Views of a multidimensional dataset.

Description

findviews detects and plots groups of mutually dependent columns. It is based on Shiny and ggplot.

Usage

1
findviews(data, view_size_max = NULL, clust_method = "complete", ...)

Arguments

data

Data frame or matrix to be processed

view_size_max

Maximum number of columns in the views. If set to NULL, findviews uses log2(ncol(data)), rounded upwards and capped at 5.

clust_method

Character describing a clustering method, used internally by hclust. Example values are "complete", "single" or "average".

...

Optional Shiny parameters, used in Shiny's runApp function.

Details

The function findviews takes a data frame or a matrix as input.

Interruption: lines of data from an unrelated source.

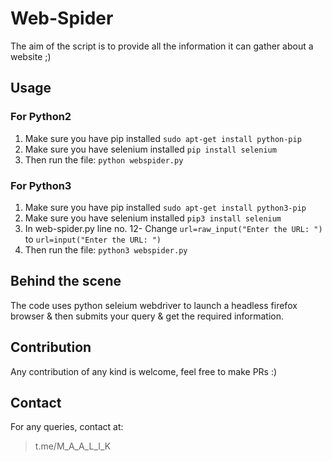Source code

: # Web-Spider
The aim of the script is to provide all the information it can gather about a website  ;)
## Usage
### For Python2
1) Make sure you have pip installed
   `sudo apt-get install python-pip`
2) Make sure you have selenium installed
   `pip install selenium`
3) Then run the file:
   `python webspider.py`
### For Python3
1) Make sure you have pip installed
   `sudo apt-get install python3-pip`
2) Make sure you have selenium installed
   `pip3 install selenium`
3) In web-spider.py line no. 12-
   Change `url=raw_input("Enter the URL: ")` to `url=input("Enter the URL: ")`
4) Then run the file:
   `python3 webspider.py`
   
## Behind the scene
The code uses python seleium webdriver to launch a headless firefox browser & then submits your query & get the required information.
   
## Contribution
Any contribution of any kind is welcome, feel free to make PRs :)

## Contact
For any queries,
contact at: 
> t.me/M_A_A_L_I_K
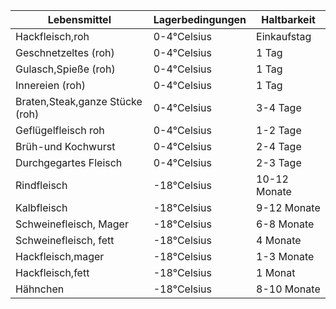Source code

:
| Lebensmittel | Lagerbedingungen | Haltbarkeit |
| ------ | ------ | ------ |
| Hackfleisch,roh | 0-4°Celsius | Einkaufstag |
| Geschnetzeltes (roh) | 0-4°Celsius | 1 Tag |
| Gulasch,Spieße (roh) | 0-4°Celsius | 1 Tag |
| Innereien (roh) | 0-4°Celsius | 1 Tag |
| Braten,Steak,ganze Stücke (roh) | 0-4°Celsius | 3-4 Tage |
| Geflügelfleisch roh | 0-4°Celsius | 1-2 Tage |
| Brüh-und Kochwurst | 0-4°Celsius | 2-4 Tage |
| Durchgegartes Fleisch | 0-4°Celsius | 2-3 Tage |
| Rindfleisch | -18°Celsius | 10-12 Monate |
| Kalbfleisch | -18°Celsius | 9-12 Monate |
| Schweinefleisch, Mager | -18°Celsius | 6-8 Monate |
| Schweinefleisch, fett | -18°Celsius | 4 Monate |
| Hackfleisch,mager | -18°Celsius | 1-3 Monate |
| Hackfleisch,fett | -18°Celsius | 1 Monat |
| Hähnchen | -18°Celsius | 8-10 Monate |

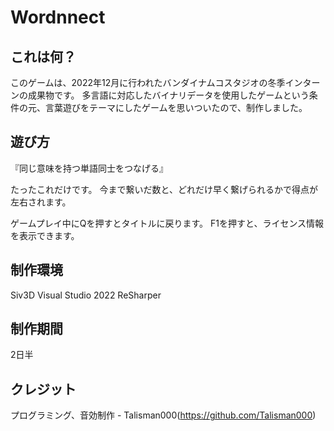 # Wordnnect

## これは何？
このゲームは、2022年12月に行われたバンダイナムコスタジオの冬季インターンの成果物です。
多言語に対応したバイナリデータを使用したゲームという条件の元、言葉遊びをテーマにしたゲームを思いついたので、制作しました。

## 遊び方
『同じ意味を持つ単語同士をつなげる』

たったこれだけです。
今まで繋いだ数と、どれだけ早く繋げられるかで得点が左右されます。

ゲームプレイ中にQを押すとタイトルに戻ります。
F1を押すと、ライセンス情報を表示できます。

## 制作環境
Siv3D
Visual Studio 2022
ReSharper

## 制作期間
2日半

## クレジット
プログラミング、音効制作 - Talisman000(https://github.com/Talisman000)
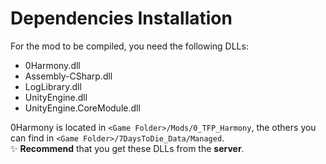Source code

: ﻿# Dependencies Installation

For the mod to be compiled, you need the following DLLs:
+ 0Harmony.dll
+ Assembly-CSharp.dll
+ LogLibrary.dll
+ UnityEngine.dll
+ UnityEngine.CoreModule.dll

0Harmony is located in `<Game Folder>/Mods/0_TFP_Harmony`, the others you can find in `<Game Folder>/7DaysToDie_Data/Managed`.<br>
✨ **Recommend** that you get these DLLs from the **server**.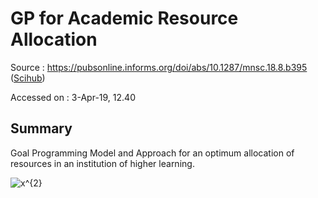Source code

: # GP for Academic Resource Allocation
Source : https://pubsonline.informs.org/doi/abs/10.1287/mnsc.18.8.b395 ([Scihub](http://sci-hub.tw/https://pubsonline.informs.org/doi/pdf/10.1287/mnsc.18.8.B395))

Accessed on : 3-Apr-19, 12.40


## Summary

Goal Programming Model and Approach for an optimum allocation of resources in an institution of higher learning.

<img src="https://latex.codecogs.com/gif.latex?x^{2}" title="x^{2}" /> <!-- Raw : -->
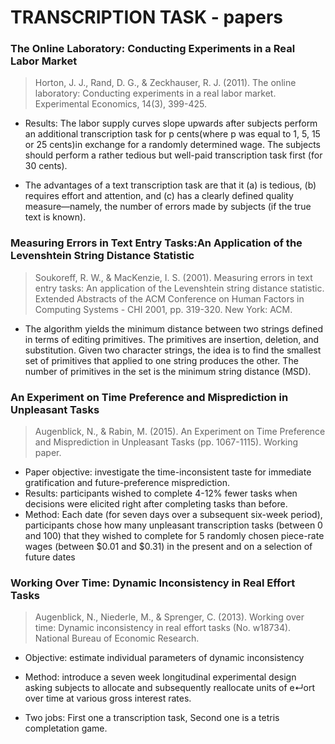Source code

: # TRANSCRIPTION TASK - papers
### The Online Laboratory: Conducting Experiments in a Real Labor Market

> Horton, J. J., Rand, D. G., & Zeckhauser, R. J. (2011). The online laboratory: Conducting experiments in a real labor market.
> Experimental Economics, 14(3), 399-425.

* Results: The labor supply curves slope upwards after subjects perform an additional transcription
task for p cents(where p was equal to 1, 5, 15 or 25 cents)in exchange for a randomly determined wage.
The subjects should perform a rather tedious but well-paid transcription task first (for 30 cents).

* The advantages of a text transcription task are that it (a) is tedious, (b) requires effort and attention,
and (c) has a clearly defined quality measure—namely, the number of errors made by subjects (if the true text is known).

### Measuring Errors in Text Entry Tasks:An Application of the Levenshtein String Distance Statistic

> Soukoreff, R. W., & MacKenzie, I. S. (2001). Measuring errors in text entry tasks: An application of the Levenshtein string distance 
> statistic. Extended Abstracts of the ACM Conference on Human Factors in Computing Systems - CHI 2001, pp. 319-320. New York: ACM. 

* The algorithm yields the minimum distance between two strings defined in terms of editing primitives. 
The primitives are insertion, deletion, and substitution. Given two character strings, the idea is to find the smallest set of 
primitives that applied to one string produces the other. The number of primitives in the set is the minimum string distance 
(MSD).
	
### An Experiment on Time Preference and Misprediction in Unpleasant Tasks

> Augenblick, N., & Rabin, M. (2015). An Experiment on Time Preference and Misprediction in Unpleasant Tasks (pp. 1067-1115). Working 
> paper.

* Paper objective: investigate the time-inconsistent taste for immediate gratification and future-preference misprediction.
* Results: participants wished to complete 4-12% fewer tasks when decisions were elicited right after completing tasks than before.
* Method: Each date (for seven days over a subsequent six-week period), participants chose how many unpleasant transcription tasks 
(between 0 and 100) that they wished to complete for 5 randomly chosen piece-rate wages (between $0.01 and $0.31)
in the present and on a selection of future dates
	
### Working Over Time: Dynamic Inconsistency in Real Effort Tasks

> Augenblick, N., Niederle, M., & Sprenger, C. (2013). Working over time: Dynamic inconsistency in real effort tasks (No. w18734). 
> National Bureau of Economic Research.

* Objective: estimate individual parameters of dynamic inconsistency  
* Method: introduce a seven week longitudinal experimental design asking subjects to allocate and subsequently
reallocate units of e↵ort over time at various gross interest rates.

* Two jobs: First one a transcription task, Second one is a tetris completation game.
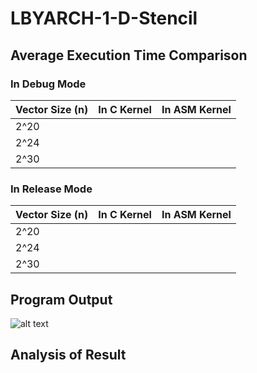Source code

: # LBYARCH-1-D-Stencil
## Average Execution Time Comparison
### In Debug Mode
| Vector Size (n)  | In C Kernel  | In ASM Kernel  |
|------------------|--------------|----------------|
|       2^20       |||
|       2^24       |||
|       2^30       |||
### In Release Mode
| Vector Size (n)  | In C Kernel  | In ASM Kernel  |
|------------------|--------------|----------------|
|       2^20       |||
|       2^24       |||
|       2^30       |||
## Program Output
![alt text](https://github.com/[Nikkkkkkko]/LBYARCH-1-D-Stencil/main/progOutput.png?raw=true)
## Analysis of Result
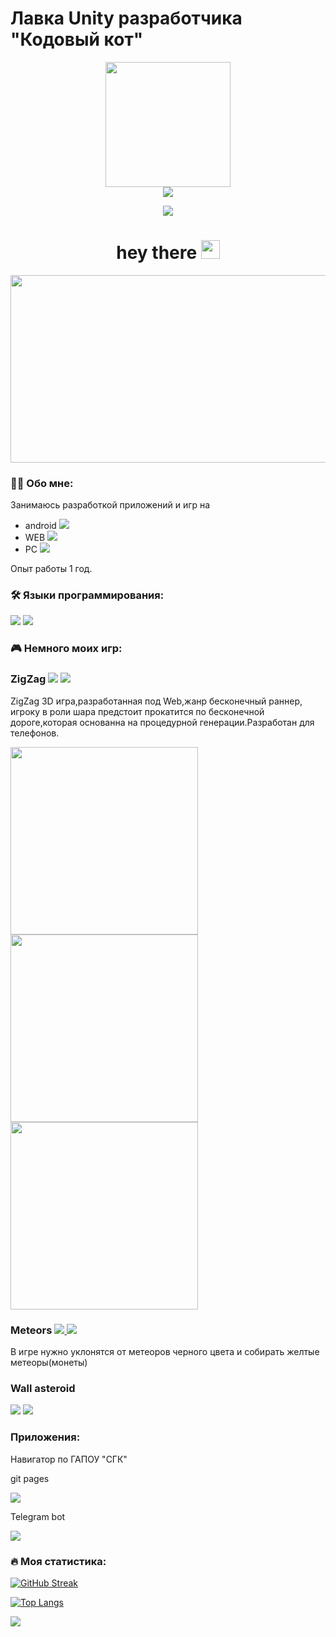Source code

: # Лавка Unity разработчика "Кодовый кот"

<div ="header" align = "center">
    <img src = "https://media.giphy.com/media/XdV0ptvZx1N6y9Wu6a/giphy.gif?cid=790b7611kxga0ree44gwymaogd2bk7xkqnfr1elt83sxuifb&ep=v1_stickers_search&rid=giphy.gif&ct=s" width = "200">
    </amg>
</div>

<div id = "header" align ="center">
     <a href = "https://t.me/TheCodeCat">
        <img src = "https://img.shields.io/badge/telegram-white?logo=telegram&logoColor=blue&logoSize=30"></amg>
    </a>
    
  <img src = "https://komarev.com/ghpvc/?username=TheCodCat&style=flat-square"></amg>
<h1>
  hey there
  <img src="https://media.giphy.com/media/hvRJCLFzcasrR4ia7z/giphy.gif" width="30px"/>
</h1>
</div>

<div align="center">
  <img src="https://media.giphy.com/media/dWesBcTLavkZuG35MI/giphy.gif" width="600" height="300"/>
</div>

### :man_technologist: Обо мне:
Занимаюсь разработкой приложений и игр на
  * android ![](https://img.icons8.com/?size=15&id=P2AnGyiJxMpp&format=png&color=000000)
  * WEB ![](https://img.icons8.com/?size=15&id=uiRbRCzBslGS&format=png&color=000000)
  * PC ![](https://img.icons8.com/?size=15&id=omld7q4iT5H1&format=png&color=000000)

 Опыт работы 1 год.
  ### :hammer_and_wrench: Языки программирования:
  ![](https://img.icons8.com/?size=30&id=40669&format=png&color=000000)
  ![](https://img.icons8.com/?size=30&id=39848&format=png&color=000000)

### 🎮 Немного моих игр:

<div id = "Game">
<h3> ZigZag
    <img src = "https://img.icons8.com/?size=15&id=FgyP7vkcljMa&format=png&color=000000"></amg>
    <a href = "https://thecodcat.github.io/WEBGiperZ">
        <img src ="https://img.shields.io/badge/ZigZag-red?style=flat"></img>
    </a>
</h3>
<p>
    ZigZag 3D игра,разработанная под Web,жанр бесконечный раннер, игроку в роли шара предстоит прокатится по бесконечной дороге,которая основанна на процедурной генерации.Разработан для телефонов.  
    </p>
    <img src = "https://i.postimg.cc/dQjsfJ1W/Image-Sequence-005-0000.png" height = "300"></img>
    <img src = "https://i.postimg.cc/7PKv7hby/Image-Sequence-006-0074.png" height = "300"></img>
    <img src = "https://i.postimg.cc/4xdm4GKh/Image-Sequence-006-0180.png" height = "300"></img>
</p>
<h3> Meteors
     <a href = "https://thecodcat.github.io/WEBMeteors">
        <img src ="https://img.shields.io/badge/Meteors-yellow?style=flat"></img>
    </a>
    <img src = "https://img.icons8.com/?size=15&id=11894&format=png&color=000000"></amg>
</h3>
<p>
    В игре нужно уклонятся от метеоров черного цвета и собирать желтые метеоры(монеты)
</p>
<h3>
    Wall asteroid
</h3>
<img src = "https://img.icons8.com/?size=15&id=MP4mk-h7lyZW&format=png&color=000000"></amg>    
<a href = "https://thecodcat.github.io/WEBKazual/">
    <img src ="https://img.shields.io/badge/Wall asteroid-yellow?style=flat">
    </img>
</a>
</div>

### Приложения:
Навигатор по ГАПОУ "СГК"
<div>
    <p>git pages</p>
    <a href = "https://thecodcat.github.io/WEBNav/">
        <img src = "https://img.shields.io/badge/Navigation-blue?style=flat&logo=github&logoColor=white"></amg>
    </a>
    <p>Telegram bot</p>
    <a href ="https://t.me/SGKNavigation_bot">
        <img src = "https://img.shields.io/badge/NavigationBot-blue?style=flat&logo=telegram&logoColor=white"></img>
    </a>
</div>

### :fire: Моя статистика:
[![GitHub Streak](http://github-readme-streak-stats.herokuapp.com?user=TheCodCat&theme=dark&background=000000)](https://git.io/streak-stats)

[![Top Langs](https://github-readme-stats.vercel.app/api/top-langs/?username=TheCodCat&layout=compact&theme=vision-friendly-dark)](https://github.com/anuraghazra/github-readme-stats)

![](https://i.postimg.cc/pTg4L4fH/hospital-hello.gif)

It computes the pairwise dependency between the columns, detects clusters in the resulting structure and displays the results with a Shiny app.

findviews processes numerical and categorical data separately. It excludes the columns with only one value, the columns in which all the values are distinct (e.g., primary keys), and the columns with more than 75% missing values.

findviews computes the dependency between the columns differently depending on their type. It uses Pearson's coefficient of correlation for numerical data, and Cramer's V for categorical data.

To cluster the columns, findviews uses the function hclust, R's implementation of agglomerative hierarchical clustering. The parameter clust_method specifies which flavor of agglomerative clustering to use. The number of clusters is determined by the parameter view_size_max.

Examples

1
2
3
4
5
## Not run: 
findviews(mtcars)
findviews(mtcars, view_size_max = 4,  port = 7000)

## End(Not run)